[EXERCISE GOAL] Up to and including the line containing "### Pitchers", retype each line of the listing below exactly, beginning with the first.

[DATA IN THIS EXERCISE]
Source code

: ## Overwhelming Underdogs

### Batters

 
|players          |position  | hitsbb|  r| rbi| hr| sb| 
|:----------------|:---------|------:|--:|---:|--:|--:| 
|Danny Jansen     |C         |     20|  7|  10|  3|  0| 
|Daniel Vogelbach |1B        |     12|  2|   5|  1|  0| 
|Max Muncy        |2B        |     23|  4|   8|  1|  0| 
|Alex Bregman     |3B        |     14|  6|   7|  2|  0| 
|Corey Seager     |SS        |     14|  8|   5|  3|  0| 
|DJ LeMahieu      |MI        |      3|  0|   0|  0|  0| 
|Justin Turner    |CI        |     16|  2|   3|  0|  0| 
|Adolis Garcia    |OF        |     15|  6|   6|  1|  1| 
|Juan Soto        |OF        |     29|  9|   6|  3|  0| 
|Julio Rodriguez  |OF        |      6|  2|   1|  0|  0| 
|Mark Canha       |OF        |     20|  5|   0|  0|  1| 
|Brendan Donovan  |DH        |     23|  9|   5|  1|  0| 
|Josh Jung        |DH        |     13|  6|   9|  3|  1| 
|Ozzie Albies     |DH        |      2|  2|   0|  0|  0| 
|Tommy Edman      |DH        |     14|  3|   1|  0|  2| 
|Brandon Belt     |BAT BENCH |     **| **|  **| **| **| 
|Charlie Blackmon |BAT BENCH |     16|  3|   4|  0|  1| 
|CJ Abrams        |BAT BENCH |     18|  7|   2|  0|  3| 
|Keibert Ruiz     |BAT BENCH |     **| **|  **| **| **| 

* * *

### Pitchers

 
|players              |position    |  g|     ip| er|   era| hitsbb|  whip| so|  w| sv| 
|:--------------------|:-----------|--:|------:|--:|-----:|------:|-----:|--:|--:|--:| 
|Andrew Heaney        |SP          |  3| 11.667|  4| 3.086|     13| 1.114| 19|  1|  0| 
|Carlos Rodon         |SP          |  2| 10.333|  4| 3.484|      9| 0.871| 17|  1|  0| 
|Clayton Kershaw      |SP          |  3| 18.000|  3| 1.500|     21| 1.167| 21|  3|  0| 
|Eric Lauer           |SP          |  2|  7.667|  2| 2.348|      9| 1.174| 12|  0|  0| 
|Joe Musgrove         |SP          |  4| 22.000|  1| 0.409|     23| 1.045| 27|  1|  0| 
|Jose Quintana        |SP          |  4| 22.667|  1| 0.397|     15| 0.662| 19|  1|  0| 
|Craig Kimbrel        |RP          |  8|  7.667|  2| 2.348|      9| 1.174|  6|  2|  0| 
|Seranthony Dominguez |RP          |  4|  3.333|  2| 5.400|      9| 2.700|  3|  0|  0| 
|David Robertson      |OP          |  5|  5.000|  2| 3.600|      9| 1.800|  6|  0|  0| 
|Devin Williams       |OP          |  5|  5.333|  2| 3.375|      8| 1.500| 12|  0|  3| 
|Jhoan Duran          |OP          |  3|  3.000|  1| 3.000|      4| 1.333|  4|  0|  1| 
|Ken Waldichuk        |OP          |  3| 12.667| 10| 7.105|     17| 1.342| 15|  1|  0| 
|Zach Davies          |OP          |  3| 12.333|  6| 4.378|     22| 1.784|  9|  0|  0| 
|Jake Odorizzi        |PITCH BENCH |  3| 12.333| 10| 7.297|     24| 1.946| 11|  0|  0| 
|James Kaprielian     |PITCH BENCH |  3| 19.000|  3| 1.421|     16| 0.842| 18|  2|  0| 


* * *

[ANSWER SPACE]
Source code

: ## Overwhelming Underdogs

### Batters

 
|players          |position  | hitsbb|  r| rbi| hr| sb| 
|:----------------|:---------|------:|--:|---:|--:|--:| 
|Danny Jansen     |C         |     20|  7|  10|  3|  0| 
|Daniel Vogelbach |1B        |     12|  2|   5|  1|  0| 
|Max Muncy        |2B        |     23|  4|   8|  1|  0| 
|Alex Bregman     |3B        |     14|  6|   7|  2|  0| 
|Corey Seager     |SS        |     14|  8|   5|  3|  0| 
|DJ LeMahieu      |MI        |      3|  0|   0|  0|  0| 
|Justin Turner    |CI        |     16|  2|   3|  0|  0| 
|Adolis Garcia    |OF        |     15|  6|   6|  1|  1| 
|Juan Soto        |OF        |     29|  9|   6|  3|  0| 
|Julio Rodriguez  |OF        |      6|  2|   1|  0|  0| 
|Mark Canha       |OF        |     20|  5|   0|  0|  1| 
|Brendan Donovan  |DH        |     23|  9|   5|  1|  0| 
|Josh Jung        |DH        |     13|  6|   9|  3|  1| 
|Ozzie Albies     |DH        |      2|  2|   0|  0|  0| 
|Tommy Edman      |DH        |     14|  3|   1|  0|  2| 
|Brandon Belt     |BAT BENCH |     **| **|  **| **| **| 
|Charlie Blackmon |BAT BENCH |     16|  3|   4|  0|  1| 
|CJ Abrams        |BAT BENCH |     18|  7|   2|  0|  3| 
|Keibert Ruiz     |BAT BENCH |     **| **|  **| **| **| 

* * *

### Pitchers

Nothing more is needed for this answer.